At some point, the wife had permitted her alleged paramour to move into the marital home. In a so-ordered stipulation, the wife agreed that her paramour would be barred from entering the marital home absent further order of the court. A month later, the husband moved to hold the wife in contempt of that so-ordered stipulation because the paramour was continuing to reside in the marital residence.
Upon the wife’s admission that she permitted her paramour to continue to reside in the marital residence, Justice Palmieri held the wife in contempt pursuant to Judiciary Law §753. Justice Palmieri prospectively and temporarily suspended maintenance payments and imposed a fine of $250 for each day the wife remained in violation until the wife purged her contempt by demonstrating compliance with the so-ordered stipulation. Justice Palmieri denied the husband’s request for a counsel fee.
On appeal, the husband contended that Justice Palmieri should have suspended maintenance payments and imposed a fine retroactive to the first day the wife violated the so-ordered stipulation.
The Second Department affirmed. Justice Palmieri had properly recognized that civil contempt fines are remedial in nature and not punitive. In the absence of a monetary loss for the husband, the contempt fine would be designed only to secure future compliance with the so-ordered stipulation.

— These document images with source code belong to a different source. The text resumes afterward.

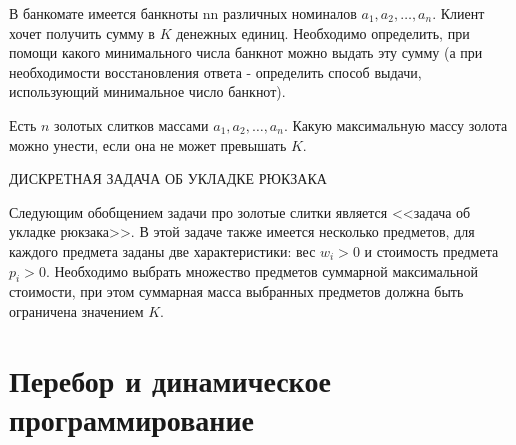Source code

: \documentclass[14pt]{book}
\begin{document}
В банкомате имеется банкноты nn различных номиналов $a_1, a_2, \ldots, a_n$. Клиент хочет получить сумму в $K$ денежных единиц. Необходимо определить, при помощи какого минимального числа банкнот можно выдать эту сумму (а при необходимости восстановления ответа - определить способ выдачи, использующий минимальное число банкнот).

Есть $n$ золотых слитков массами $a_1, a_2, \ldots, a_n$. Какую максимальную массу золота можно унести, если она не может превышать $K$.

ДИСКРЕТНАЯ ЗАДАЧА ОБ УКЛАДКЕ РЮКЗАКА

Следующим обобщением задачи про золотые слитки является <<задача об укладке рюкзака>>. В этой задаче также имеется несколько предметов, для каждого предмета заданы две характеристики: вес $w_i > 0$ и стоимость предмета $p_i > 0$. Необходимо выбрать множество предметов суммарной максимальной стоимости, при этом суммарная масса выбранных предметов должна быть ограничена значением $K$.

\chapter{Перебор и динамическое программирование}
\end{document}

The appellate court held that unlike fines for criminal contempt where deterrence is the aim and the State is the aggrieved party entitled to the award, civil contempt fines must be remedial in nature and effect. The fine for a civil contempt should be formulated not to punish an offender, but solely to compensate or indemnify private complainants. Thus, a fine is considered civil and remedial if it either coerces the recalcitrant party into compliance with a court order, or compensates the claimant for some loss. The violator must be given the opportunity to comply, and thereby purge the violation.
Here, where the [husband] failed to prove an actual loss, any penalty that punished the [wife] for her past acts of disobedience would have been within the rubric of a criminal contempt and thus improper within this civil contempt adjudication. Accordingly, the Supreme Court did not err in suspending maintenance payments and imposing a fine only prospectively.
The Second Department also held there was no merit to the husband’s appeal of the denial of his application for an award of counsel fees.
In divorce actions, it is not uncommon for one party to be made the financial obligor, and the other to perform some action. If the power of the court is to be administered even-handedly, its remedies must be balanced.
Should our stipulations themselves state what the remedy will be for a violation? Will a liquidated damages provision be upheld?
If Ms. Ruesch can avoid even a slap on the wrist by finally complying with the order she had violated for four months, is respect for the court’s orders truly being promoted? Indeed, with the denial of even a counsel fee, what is the lesson to be learned here?
The husband was represented on the appeal by Edward K. Blodnick, Thomas R. Fazio, and Steven R. Talan of Blodnick, Fazio & Associates, P.C., of Garden City.